⟨
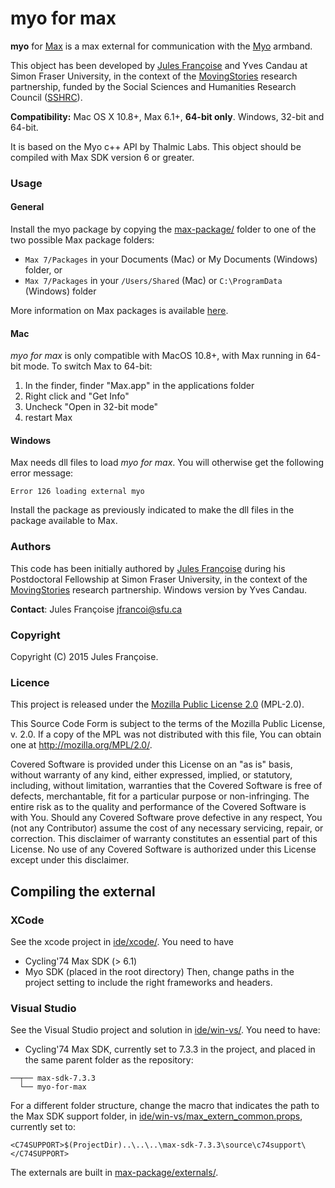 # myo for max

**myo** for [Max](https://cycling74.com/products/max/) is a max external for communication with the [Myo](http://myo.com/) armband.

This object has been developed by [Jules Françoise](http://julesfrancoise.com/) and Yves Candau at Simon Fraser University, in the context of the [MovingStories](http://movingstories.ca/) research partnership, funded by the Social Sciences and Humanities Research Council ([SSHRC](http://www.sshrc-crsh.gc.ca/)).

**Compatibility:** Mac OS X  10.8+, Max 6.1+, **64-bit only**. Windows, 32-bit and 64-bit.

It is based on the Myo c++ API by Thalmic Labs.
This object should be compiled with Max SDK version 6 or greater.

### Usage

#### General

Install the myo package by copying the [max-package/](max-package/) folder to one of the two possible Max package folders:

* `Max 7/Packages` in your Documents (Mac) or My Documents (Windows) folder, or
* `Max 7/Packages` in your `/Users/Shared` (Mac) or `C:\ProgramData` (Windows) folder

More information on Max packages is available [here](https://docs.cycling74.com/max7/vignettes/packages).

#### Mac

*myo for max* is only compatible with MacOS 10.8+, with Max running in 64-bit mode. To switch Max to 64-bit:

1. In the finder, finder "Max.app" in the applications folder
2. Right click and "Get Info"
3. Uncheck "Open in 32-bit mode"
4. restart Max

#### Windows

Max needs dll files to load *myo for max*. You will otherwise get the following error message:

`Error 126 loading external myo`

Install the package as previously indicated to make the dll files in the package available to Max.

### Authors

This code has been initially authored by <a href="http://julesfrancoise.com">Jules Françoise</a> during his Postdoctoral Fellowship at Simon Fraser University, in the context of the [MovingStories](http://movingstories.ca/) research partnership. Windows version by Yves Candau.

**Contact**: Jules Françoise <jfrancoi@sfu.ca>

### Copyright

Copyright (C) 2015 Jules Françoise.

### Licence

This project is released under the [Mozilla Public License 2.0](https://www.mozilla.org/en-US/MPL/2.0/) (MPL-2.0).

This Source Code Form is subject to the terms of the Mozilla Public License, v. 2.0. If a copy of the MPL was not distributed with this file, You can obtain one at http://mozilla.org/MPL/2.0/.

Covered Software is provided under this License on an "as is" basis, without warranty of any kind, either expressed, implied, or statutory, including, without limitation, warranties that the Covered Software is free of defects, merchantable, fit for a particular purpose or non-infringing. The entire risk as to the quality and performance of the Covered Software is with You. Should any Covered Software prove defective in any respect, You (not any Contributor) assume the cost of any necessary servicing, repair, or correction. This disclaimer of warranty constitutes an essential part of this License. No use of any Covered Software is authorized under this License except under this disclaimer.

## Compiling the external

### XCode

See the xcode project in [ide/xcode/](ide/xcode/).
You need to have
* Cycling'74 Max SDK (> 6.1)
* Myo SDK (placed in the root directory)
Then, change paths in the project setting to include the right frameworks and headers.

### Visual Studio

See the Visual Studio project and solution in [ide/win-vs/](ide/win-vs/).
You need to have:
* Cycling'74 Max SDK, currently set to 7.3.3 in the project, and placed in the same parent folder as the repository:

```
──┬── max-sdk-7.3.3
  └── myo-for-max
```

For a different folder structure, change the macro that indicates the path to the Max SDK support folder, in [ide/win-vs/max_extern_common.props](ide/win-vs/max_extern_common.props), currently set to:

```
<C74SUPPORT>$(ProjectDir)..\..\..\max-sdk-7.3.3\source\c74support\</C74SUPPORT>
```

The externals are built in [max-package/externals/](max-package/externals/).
⟩
## [ASSIGNED TASK]
Retype, exactly and in full, the lines above from the one containing "(Windows) folder, or" through the one containing "2. Right click".

## [RESULT]
* `Max 7/Packages` in your Documents (Mac) or My Documents (Windows) folder, or
* `Max 7/Packages` in your `/Users/Shared` (Mac) or `C:\ProgramData` (Windows) folder

More information on Max packages is available [here](https://docs.cycling74.com/max7/vignettes/packages).

#### Mac

*myo for max* is only compatible with MacOS 10.8+, with Max running in 64-bit mode. To switch Max to 64-bit:

1. In the finder, finder "Max.app" in the applications folder
2. Right click and "Get Info"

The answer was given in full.